[Stored data entries]
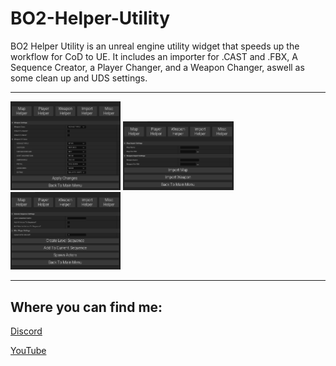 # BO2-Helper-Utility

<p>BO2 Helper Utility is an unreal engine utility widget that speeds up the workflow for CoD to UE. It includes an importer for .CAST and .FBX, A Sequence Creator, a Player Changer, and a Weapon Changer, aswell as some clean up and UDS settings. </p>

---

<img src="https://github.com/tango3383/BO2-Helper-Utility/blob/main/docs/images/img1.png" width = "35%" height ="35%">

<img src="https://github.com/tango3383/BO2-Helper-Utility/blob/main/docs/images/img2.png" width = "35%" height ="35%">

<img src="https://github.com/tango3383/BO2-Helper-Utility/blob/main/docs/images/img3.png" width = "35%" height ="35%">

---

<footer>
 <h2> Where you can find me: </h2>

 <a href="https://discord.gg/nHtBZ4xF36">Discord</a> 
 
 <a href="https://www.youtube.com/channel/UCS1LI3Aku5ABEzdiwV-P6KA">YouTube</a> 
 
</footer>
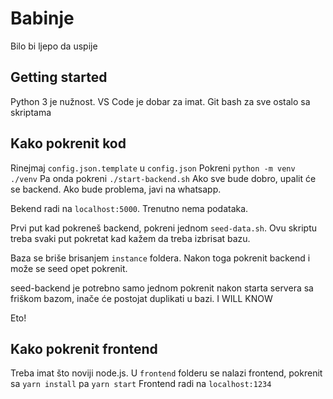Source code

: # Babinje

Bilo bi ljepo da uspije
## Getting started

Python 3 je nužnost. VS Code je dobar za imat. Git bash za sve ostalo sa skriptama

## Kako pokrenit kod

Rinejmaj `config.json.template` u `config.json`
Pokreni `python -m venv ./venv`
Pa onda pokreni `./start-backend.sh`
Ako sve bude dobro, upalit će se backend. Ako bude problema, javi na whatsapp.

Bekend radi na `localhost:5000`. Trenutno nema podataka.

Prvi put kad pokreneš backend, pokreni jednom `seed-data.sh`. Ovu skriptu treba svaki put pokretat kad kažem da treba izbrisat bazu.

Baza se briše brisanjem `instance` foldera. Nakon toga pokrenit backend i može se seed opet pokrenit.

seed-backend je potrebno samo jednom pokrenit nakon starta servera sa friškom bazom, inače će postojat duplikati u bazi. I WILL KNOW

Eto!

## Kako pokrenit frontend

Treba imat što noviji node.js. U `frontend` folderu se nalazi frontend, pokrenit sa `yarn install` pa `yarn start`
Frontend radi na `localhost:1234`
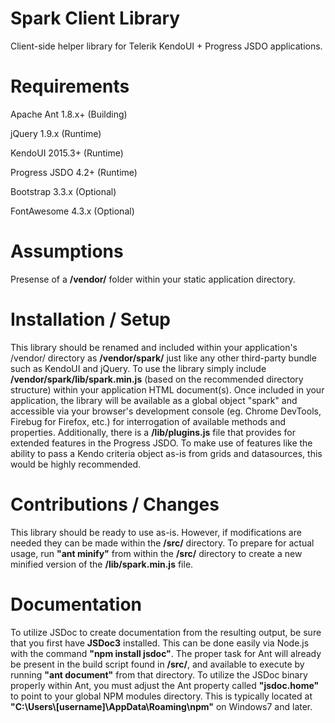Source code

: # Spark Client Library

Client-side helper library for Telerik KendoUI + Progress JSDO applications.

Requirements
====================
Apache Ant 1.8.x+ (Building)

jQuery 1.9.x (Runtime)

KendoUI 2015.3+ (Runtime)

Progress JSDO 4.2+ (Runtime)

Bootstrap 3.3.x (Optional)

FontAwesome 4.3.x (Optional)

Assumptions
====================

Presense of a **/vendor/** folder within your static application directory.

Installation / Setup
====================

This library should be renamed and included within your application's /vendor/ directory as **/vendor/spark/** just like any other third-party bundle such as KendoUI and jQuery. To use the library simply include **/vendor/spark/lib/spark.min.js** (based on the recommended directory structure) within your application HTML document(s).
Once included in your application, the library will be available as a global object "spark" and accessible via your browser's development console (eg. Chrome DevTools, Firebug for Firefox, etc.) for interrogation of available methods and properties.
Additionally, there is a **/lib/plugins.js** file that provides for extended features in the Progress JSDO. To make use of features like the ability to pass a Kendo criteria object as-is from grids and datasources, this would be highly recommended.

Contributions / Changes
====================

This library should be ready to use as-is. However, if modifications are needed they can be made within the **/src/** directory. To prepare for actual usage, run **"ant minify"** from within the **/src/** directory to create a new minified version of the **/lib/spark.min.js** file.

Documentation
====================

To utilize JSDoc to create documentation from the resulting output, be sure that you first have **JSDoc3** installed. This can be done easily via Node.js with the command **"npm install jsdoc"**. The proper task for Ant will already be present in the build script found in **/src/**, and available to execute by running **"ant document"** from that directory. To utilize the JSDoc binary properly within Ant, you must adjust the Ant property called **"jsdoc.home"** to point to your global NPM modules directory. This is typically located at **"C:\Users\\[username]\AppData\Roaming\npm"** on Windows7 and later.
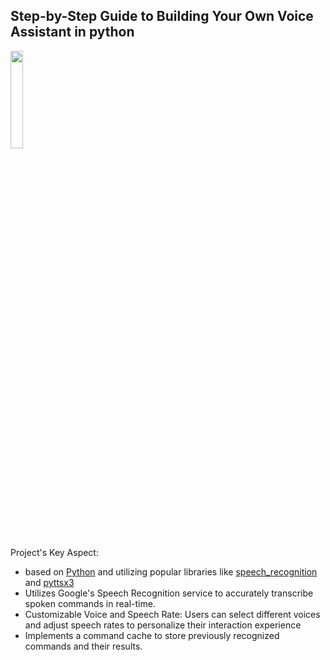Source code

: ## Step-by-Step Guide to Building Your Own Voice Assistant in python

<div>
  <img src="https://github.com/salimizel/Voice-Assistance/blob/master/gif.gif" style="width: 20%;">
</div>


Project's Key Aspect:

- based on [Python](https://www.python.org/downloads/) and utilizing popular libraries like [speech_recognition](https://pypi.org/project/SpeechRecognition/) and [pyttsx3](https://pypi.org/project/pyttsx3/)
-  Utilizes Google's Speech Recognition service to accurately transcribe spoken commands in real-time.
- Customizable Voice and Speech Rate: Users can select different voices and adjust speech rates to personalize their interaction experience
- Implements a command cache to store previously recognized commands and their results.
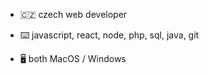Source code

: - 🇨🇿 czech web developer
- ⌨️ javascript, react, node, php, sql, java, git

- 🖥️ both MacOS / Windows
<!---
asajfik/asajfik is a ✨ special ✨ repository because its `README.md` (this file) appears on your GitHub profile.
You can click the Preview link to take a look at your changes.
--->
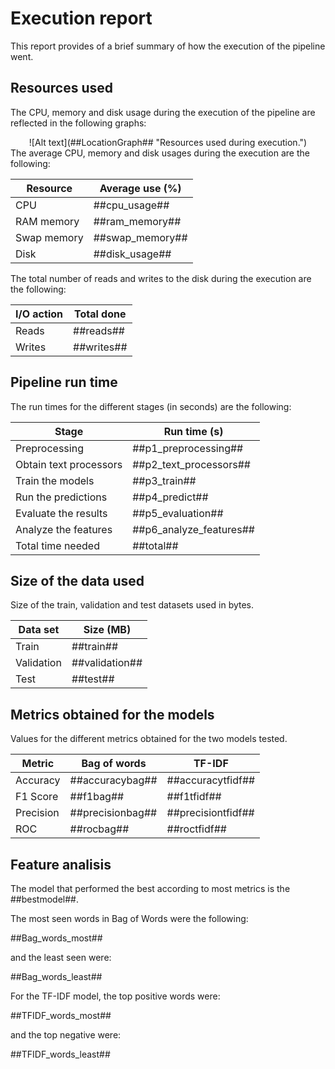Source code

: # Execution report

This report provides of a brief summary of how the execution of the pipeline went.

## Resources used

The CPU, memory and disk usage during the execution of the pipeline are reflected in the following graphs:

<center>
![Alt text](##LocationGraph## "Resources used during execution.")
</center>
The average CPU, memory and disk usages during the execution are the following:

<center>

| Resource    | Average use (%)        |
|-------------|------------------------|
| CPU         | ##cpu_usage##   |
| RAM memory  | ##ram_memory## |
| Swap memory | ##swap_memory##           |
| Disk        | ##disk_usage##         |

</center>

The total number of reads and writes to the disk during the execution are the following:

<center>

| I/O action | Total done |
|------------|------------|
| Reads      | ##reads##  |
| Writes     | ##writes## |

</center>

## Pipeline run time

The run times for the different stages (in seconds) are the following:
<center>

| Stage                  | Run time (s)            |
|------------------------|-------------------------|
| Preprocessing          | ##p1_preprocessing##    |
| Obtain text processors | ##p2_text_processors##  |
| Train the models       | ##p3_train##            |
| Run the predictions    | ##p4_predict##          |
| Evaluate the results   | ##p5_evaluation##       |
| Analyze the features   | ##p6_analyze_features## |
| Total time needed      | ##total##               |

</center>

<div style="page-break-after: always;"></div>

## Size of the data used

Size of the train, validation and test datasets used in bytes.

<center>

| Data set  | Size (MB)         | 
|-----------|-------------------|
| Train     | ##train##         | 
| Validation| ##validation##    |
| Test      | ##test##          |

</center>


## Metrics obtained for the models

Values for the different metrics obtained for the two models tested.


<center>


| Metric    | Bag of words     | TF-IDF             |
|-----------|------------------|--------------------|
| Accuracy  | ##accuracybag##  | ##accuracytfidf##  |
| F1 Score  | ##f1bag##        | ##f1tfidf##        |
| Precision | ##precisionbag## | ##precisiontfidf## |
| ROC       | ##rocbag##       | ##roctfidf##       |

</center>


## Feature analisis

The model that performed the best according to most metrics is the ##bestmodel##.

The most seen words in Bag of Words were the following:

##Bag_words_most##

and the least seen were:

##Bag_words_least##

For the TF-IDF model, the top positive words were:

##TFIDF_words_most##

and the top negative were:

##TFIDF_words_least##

Directions for this task
Exactly as they stand, retype all the entries, but omit the pictures.

Response to this exercise
 # BO2-Helper-Utility

<p>BO2 Helper Utility is an unreal engine utility widget that speeds up the workflow for CoD to UE. It includes an importer for .CAST and .FBX, A Sequence Creator, a Player Changer, and a Weapon Changer, aswell as some clean up and UDS settings. </p>

---

<img src="https://github.com/tango3383/BO2-Helper-Utility/blob/main/docs/images/img1.png" width = "35%" height ="35%">

<img src="https://github.com/tango3383/BO2-Helper-Utility/blob/main/docs/images/img2.png" width = "35%" height ="35%">

<img src="https://github.com/tango3383/BO2-Helper-Utility/blob/main/docs/images/img3.png" width = "35%" height ="35%">

---

<footer>
 <h2> Where you can find me: </h2>

 <a href="https://discord.gg/nHtBZ4xF36">Discord</a> 
 
 <a href="https://www.youtube.com/channel/UCS1LI3Aku5ABEzdiwV-P6KA">YouTube</a> 
 
</footer>
Source code

: # Babinje

Bilo bi ljepo da uspije
## Getting started

Python 3 je nužnost. VS Code je dobar za imat. Git bash za sve ostalo sa skriptama

## Kako pokrenit kod

Rinejmaj `config.json.template` u `config.json`
Pokreni `python -m venv ./venv`
Pa onda pokreni `./start-backend.sh`
Ako sve bude dobro, upalit će se backend. Ako bude problema, javi na whatsapp.

Bekend radi na `localhost:5000`. Trenutno nema podataka.

Prvi put kad pokreneš backend, pokreni jednom `seed-data.sh`. Ovu skriptu treba svaki put pokretat kad kažem da treba izbrisat bazu.

Baza se briše brisanjem `instance` foldera. Nakon toga pokrenit backend i može se seed opet pokrenit.

seed-backend je potrebno samo jednom pokrenit nakon starta servera sa friškom bazom, inače će postojat duplikati u bazi. I WILL KNOW

Eto!

## Kako pokrenit frontend

Treba imat što noviji node.js. U `frontend` folderu se nalazi frontend, pokrenit sa `yarn install` pa `yarn start`
Frontend radi na `localhost:1234`
Source code

: # Spark Client Library

Client-side helper library for Telerik KendoUI + Progress JSDO applications.

Requirements
====================
Apache Ant 1.8.x+ (Building)

jQuery 1.9.x (Runtime)

KendoUI 2015.3+ (Runtime)

Progress JSDO 4.2+ (Runtime)

Bootstrap 3.3.x (Optional)

FontAwesome 4.3.x (Optional)

Assumptions
====================

Presense of a **/vendor/** folder within your static application directory.

Installation / Setup
====================

This library should be renamed and included within your application's /vendor/ directory as **/vendor/spark/** just like any other third-party bundle such as KendoUI and jQuery. To use the library simply include **/vendor/spark/lib/spark.min.js** (based on the recommended directory structure) within your application HTML document(s).
Once included in your application, the library will be available as a global object "spark" and accessible via your browser's development console (eg. Chrome DevTools, Firebug for Firefox, etc.) for interrogation of available methods and properties.
Additionally, there is a **/lib/plugins.js** file that provides for extended features in the Progress JSDO. To make use of features like the ability to pass a Kendo criteria object as-is from grids and datasources, this would be highly recommended.

Contributions / Changes
====================

This library should be ready to use as-is. However, if modifications are needed they can be made within the **/src/** directory. To prepare for actual usage, run **"ant minify"** from within the **/src/** directory to create a new minified version of the **/lib/spark.min.js** file.

Documentation
====================

To utilize JSDoc to create documentation from the resulting output, be sure that you first have **JSDoc3** installed. This can be done easily via Node.js with the command **"npm install jsdoc"**. The proper task for Ant will already be present in the build script found in **/src/**, and available to execute by running **"ant document"** from that directory. To utilize the JSDoc binary properly within Ant, you must adjust the Ant property called **"jsdoc.home"** to point to your global NPM modules directory. This is typically located at **"C:\Users\\[username]\AppData\Roaming\npm"** on Windows7 and later.
Source code

: ## Step-by-Step Guide to Building Your Own Voice Assistant in python

<div>
  <img src="https://github.com/salimizel/Voice-Assistance/blob/master/gif.gif" style="width: 20%;">
</div>


Project's Key Aspect:

- based on [Python](https://www.python.org/downloads/) and utilizing popular libraries like [speech_recognition](https://pypi.org/project/SpeechRecognition/) and [pyttsx3](https://pypi.org/project/pyttsx3/)
-  Utilizes Google's Speech Recognition service to accurately transcribe spoken commands in real-time.
- Customizable Voice and Speech Rate: Users can select different voices and adjust speech rates to personalize their interaction experience
- Implements a command cache to store previously recognized commands and their results.
Source code

: - 🇨🇿 czech web developer
- ⌨️ javascript, react, node, php, sql, java, git

- 🖥️ both MacOS / Windows
<!---
asajfik/asajfik is a ✨ special ✨ repository because its `README.md` (this file) appears on your GitHub profile.
You can click the Preview link to take a look at your changes.
--->
Source code

: # Execution report

This report provides of a brief summary of how the execution of the pipeline went.

## Resources used

The CPU, memory and disk usage during the execution of the pipeline are reflected in the following graphs:

<center>
![Alt text](##LocationGraph## "Resources used during execution.")
</center>
The average CPU, memory and disk usages during the execution are the following:

<center>

| Resource    | Average use (%)        |
|-------------|------------------------|
| CPU         | ##cpu_usage##   |
| RAM memory  | ##ram_memory## |
| Swap memory | ##swap_memory##           |
| Disk        | ##disk_usage##         |

</center>

The total number of reads and writes to the disk during the execution are the following:

<center>

| I/O action | Total done |
|------------|------------|
| Reads      | ##reads##  |
| Writes     | ##writes## |

</center>

## Pipeline run time

The run times for the different stages (in seconds) are the following:
<center>

| Stage                  | Run time (s)            |
|------------------------|-------------------------|
| Preprocessing          | ##p1_preprocessing##    |
| Obtain text processors | ##p2_text_processors##  |
| Train the models       | ##p3_train##            |
| Run the predictions    | ##p4_predict##          |
| Evaluate the results   | ##p5_evaluation##       |
| Analyze the features   | ##p6_analyze_features## |
| Total time needed      | ##total##               |

</center>

<div style="page-break-after: always;"></div>

## Size of the data used

Size of the train, validation and test datasets used in bytes.

<center>

| Data set  | Size (MB)         | 
|-----------|-------------------|
| Train     | ##train##         | 
| Validation| ##validation##    |
| Test      | ##test##          |

</center>


## Metrics obtained for the models

Values for the different metrics obtained for the two models tested.


<center>


| Metric    | Bag of words     | TF-IDF             |
|-----------|------------------|--------------------|
| Accuracy  | ##accuracybag##  | ##accuracytfidf##  |
| F1 Score  | ##f1bag##        | ##f1tfidf##        |
| Precision | ##precisionbag## | ##precisiontfidf## |
| ROC       | ##rocbag##       | ##roctfidf##       |

</center>


## Feature analisis

The model that performed the best according to most metrics is the ##bestmodel##.

The most seen words in Bag of Words were the following:

##Bag_words_most##

and the least seen were:

##Bag_words_least##

For the TF-IDF model, the top positive words were:

##TFIDF_words_most##

and the top negative were:

##TFIDF_words_least##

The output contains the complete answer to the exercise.